Copy out the lines beginning at the one with "- Performance optimization" and ending at the last line of the data, both included; pictures stay out.

== RAW DATA ==

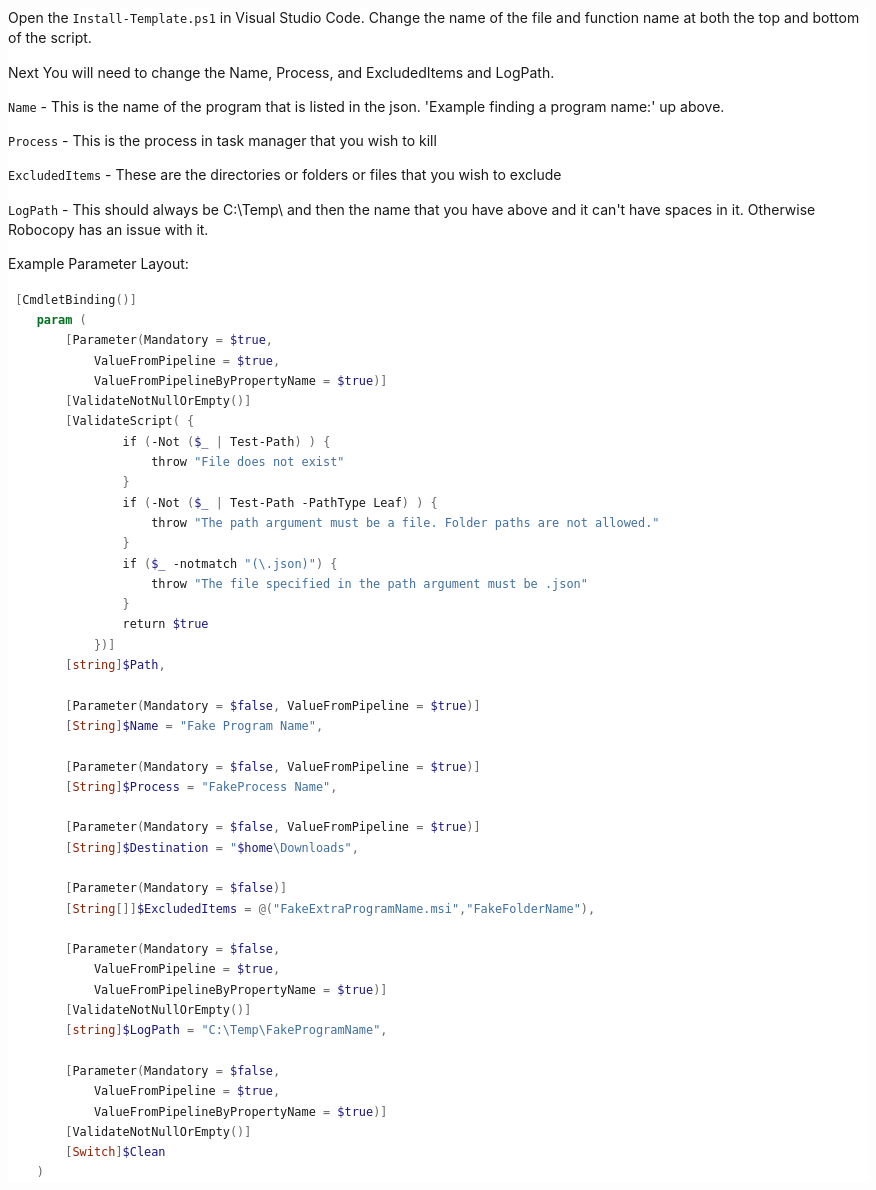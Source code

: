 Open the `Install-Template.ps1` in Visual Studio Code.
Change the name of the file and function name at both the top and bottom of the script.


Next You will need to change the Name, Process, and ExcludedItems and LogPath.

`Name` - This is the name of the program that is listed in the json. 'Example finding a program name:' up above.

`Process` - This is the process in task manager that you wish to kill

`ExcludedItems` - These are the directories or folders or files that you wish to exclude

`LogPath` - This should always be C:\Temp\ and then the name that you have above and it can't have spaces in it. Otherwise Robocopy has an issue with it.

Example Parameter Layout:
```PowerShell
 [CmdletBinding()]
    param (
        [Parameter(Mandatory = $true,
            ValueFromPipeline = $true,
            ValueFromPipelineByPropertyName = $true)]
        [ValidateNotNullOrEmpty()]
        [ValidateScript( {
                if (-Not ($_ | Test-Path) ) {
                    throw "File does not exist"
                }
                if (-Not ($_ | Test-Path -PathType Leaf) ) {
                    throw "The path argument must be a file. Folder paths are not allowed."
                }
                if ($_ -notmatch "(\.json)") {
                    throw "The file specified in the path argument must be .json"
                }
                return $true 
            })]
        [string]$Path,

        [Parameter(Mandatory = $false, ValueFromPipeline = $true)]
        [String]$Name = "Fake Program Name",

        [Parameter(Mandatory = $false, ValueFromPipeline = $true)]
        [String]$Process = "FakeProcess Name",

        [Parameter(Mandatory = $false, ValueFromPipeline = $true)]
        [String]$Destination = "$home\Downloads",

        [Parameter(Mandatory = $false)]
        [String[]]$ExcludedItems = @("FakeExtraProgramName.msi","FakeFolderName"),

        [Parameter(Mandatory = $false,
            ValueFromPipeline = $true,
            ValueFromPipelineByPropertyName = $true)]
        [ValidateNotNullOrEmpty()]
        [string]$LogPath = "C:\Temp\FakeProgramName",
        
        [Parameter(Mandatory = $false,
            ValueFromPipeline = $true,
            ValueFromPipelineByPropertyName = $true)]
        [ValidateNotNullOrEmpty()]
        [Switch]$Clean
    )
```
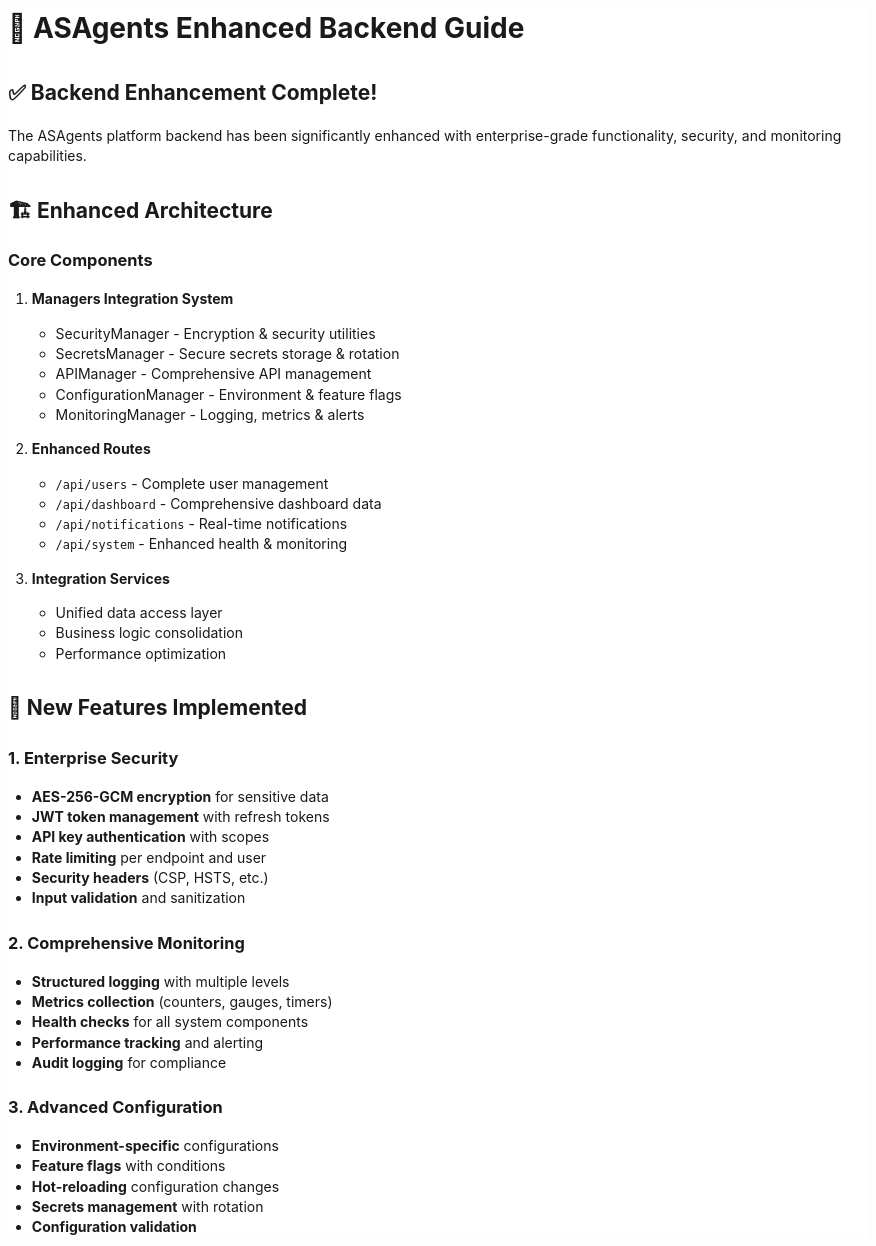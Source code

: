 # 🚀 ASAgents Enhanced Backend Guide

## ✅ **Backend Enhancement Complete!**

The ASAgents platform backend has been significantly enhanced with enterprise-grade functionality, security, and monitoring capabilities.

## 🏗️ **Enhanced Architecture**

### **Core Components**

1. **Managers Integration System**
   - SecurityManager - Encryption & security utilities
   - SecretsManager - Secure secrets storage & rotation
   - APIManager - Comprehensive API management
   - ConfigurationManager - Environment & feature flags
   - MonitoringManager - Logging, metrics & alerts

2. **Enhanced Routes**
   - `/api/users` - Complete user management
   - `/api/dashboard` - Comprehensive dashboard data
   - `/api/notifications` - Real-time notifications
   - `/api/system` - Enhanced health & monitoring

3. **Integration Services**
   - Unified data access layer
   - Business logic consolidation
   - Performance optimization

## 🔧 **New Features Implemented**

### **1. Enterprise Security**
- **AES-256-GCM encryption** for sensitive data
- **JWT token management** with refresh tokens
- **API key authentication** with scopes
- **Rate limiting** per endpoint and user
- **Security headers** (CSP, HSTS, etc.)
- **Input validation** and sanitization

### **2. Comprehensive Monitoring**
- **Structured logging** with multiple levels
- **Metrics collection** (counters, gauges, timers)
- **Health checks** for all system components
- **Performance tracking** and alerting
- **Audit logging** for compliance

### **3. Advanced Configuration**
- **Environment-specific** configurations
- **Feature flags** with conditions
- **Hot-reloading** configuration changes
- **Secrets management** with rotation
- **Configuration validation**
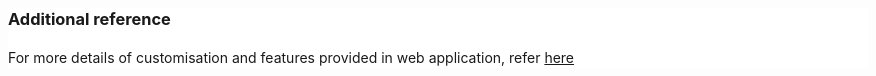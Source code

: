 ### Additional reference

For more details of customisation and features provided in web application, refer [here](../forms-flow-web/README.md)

===

- SOLUTION -
   - Performance optimization

## 🔧 **New Features Implemented**

### **1. Enterprise Security**
- **AES-256-GCM encryption** for sensitive data
- **JWT token management** with refresh tokens
- **API key authentication** with scopes
- **Rate limiting** per endpoint and user
- **Security headers** (CSP, HSTS, etc.)
- **Input validation** and sanitization

### **2. Comprehensive Monitoring**
- **Structured logging** with multiple levels
- **Metrics collection** (counters, gauges, timers)
- **Health checks** for all system components
- **Performance tracking** and alerting
- **Audit logging** for compliance

### **3. Advanced Configuration**
- **Environment-specific** configurations
- **Feature flags** with conditions
- **Hot-reloading** configuration changes
- **Secrets management** with rotation
- **Configuration validation**
Source code

: ### Additional reference

For more details of customisation and features provided in web application, refer [here](../forms-flow-web/README.md)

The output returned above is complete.